(Rendered images with source text)
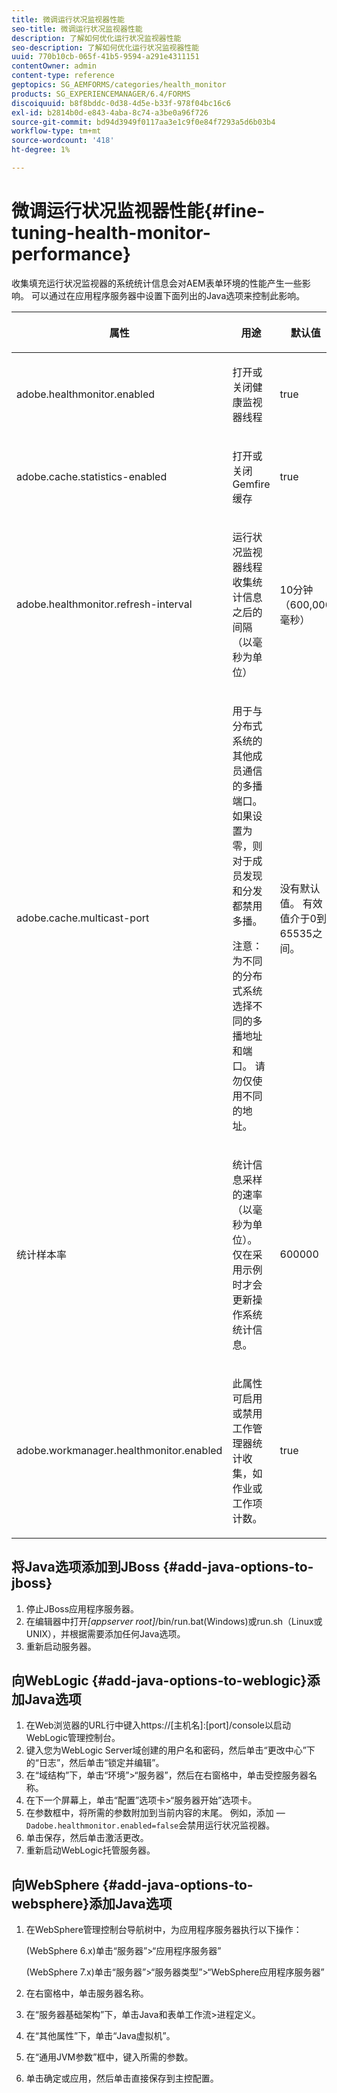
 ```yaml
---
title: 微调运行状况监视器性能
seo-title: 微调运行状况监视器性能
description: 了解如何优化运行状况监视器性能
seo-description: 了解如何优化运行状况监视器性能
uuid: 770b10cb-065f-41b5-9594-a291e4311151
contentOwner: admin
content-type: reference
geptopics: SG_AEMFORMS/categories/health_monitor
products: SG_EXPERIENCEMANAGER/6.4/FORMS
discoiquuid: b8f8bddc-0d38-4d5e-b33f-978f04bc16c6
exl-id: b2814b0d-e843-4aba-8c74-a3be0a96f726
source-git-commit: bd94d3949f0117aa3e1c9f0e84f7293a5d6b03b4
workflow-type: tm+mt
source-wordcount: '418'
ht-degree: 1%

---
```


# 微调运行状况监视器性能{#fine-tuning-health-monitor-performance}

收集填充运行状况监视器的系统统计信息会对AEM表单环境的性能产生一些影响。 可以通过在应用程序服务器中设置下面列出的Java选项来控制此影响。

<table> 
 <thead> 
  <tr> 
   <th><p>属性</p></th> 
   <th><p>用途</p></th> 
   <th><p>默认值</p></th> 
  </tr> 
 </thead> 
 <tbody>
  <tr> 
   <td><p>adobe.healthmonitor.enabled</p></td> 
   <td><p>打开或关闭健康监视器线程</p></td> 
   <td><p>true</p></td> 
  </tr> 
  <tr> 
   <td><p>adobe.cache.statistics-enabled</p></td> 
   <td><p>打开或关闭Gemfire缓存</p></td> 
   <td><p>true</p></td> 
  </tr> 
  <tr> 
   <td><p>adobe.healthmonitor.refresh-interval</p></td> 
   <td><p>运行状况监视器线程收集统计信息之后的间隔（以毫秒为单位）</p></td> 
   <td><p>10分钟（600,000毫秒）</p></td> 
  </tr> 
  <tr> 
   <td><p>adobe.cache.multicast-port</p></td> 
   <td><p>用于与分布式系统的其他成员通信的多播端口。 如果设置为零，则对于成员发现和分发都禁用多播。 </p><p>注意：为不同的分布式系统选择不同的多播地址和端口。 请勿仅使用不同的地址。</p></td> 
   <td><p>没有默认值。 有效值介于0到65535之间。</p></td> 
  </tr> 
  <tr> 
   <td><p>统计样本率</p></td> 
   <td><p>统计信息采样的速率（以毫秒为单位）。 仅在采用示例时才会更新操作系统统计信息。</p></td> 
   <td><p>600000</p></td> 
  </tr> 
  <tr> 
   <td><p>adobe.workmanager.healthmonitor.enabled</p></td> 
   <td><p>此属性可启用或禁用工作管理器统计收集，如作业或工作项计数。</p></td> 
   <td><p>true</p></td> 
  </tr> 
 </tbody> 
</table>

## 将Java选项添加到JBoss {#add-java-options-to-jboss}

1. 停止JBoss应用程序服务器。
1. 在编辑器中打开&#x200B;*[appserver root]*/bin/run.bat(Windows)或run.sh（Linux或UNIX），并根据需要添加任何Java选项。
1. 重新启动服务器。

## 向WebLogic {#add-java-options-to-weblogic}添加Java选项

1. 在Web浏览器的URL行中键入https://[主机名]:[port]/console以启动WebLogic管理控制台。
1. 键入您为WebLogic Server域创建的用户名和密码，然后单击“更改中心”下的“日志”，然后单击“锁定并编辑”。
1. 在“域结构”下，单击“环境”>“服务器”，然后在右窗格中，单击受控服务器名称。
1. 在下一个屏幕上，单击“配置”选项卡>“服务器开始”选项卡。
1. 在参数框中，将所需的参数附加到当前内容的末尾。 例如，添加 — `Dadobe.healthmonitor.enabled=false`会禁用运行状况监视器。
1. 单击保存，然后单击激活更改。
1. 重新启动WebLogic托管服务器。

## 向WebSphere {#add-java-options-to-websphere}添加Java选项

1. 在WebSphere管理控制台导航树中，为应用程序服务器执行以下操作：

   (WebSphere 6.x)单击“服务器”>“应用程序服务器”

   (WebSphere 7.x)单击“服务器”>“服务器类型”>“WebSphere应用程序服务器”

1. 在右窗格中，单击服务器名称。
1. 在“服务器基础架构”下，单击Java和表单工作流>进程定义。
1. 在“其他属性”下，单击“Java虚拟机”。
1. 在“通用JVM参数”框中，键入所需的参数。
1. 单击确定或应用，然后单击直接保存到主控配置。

→ **Exercise aim**
Of the entries above, repeat exactly the lines from the line with "<td><p>统计样本率</p></td>" through the line with "1. 在Web浏览器的URL", both of them included.

→ **Your solution**
   <td><p>统计样本率</p></td> 
   <td><p>统计信息采样的速率（以毫秒为单位）。 仅在采用示例时才会更新操作系统统计信息。</p></td> 
   <td><p>600000</p></td> 
  </tr> 
  <tr> 
   <td><p>adobe.workmanager.healthmonitor.enabled</p></td> 
   <td><p>此属性可启用或禁用工作管理器统计收集，如作业或工作项计数。</p></td> 
   <td><p>true</p></td> 
  </tr> 
 </tbody> 
</table>

## 将Java选项添加到JBoss {#add-java-options-to-jboss}

1. 停止JBoss应用程序服务器。
1. 在编辑器中打开&#x200B;*[appserver root]*/bin/run.bat(Windows)或run.sh（Linux或UNIX），并根据需要添加任何Java选项。
1. 重新启动服务器。

## 向WebLogic {#add-java-options-to-weblogic}添加Java选项

1. 在Web浏览器的URL行中键入https://[主机名]:[port]/console以启动WebLogic管理控制台。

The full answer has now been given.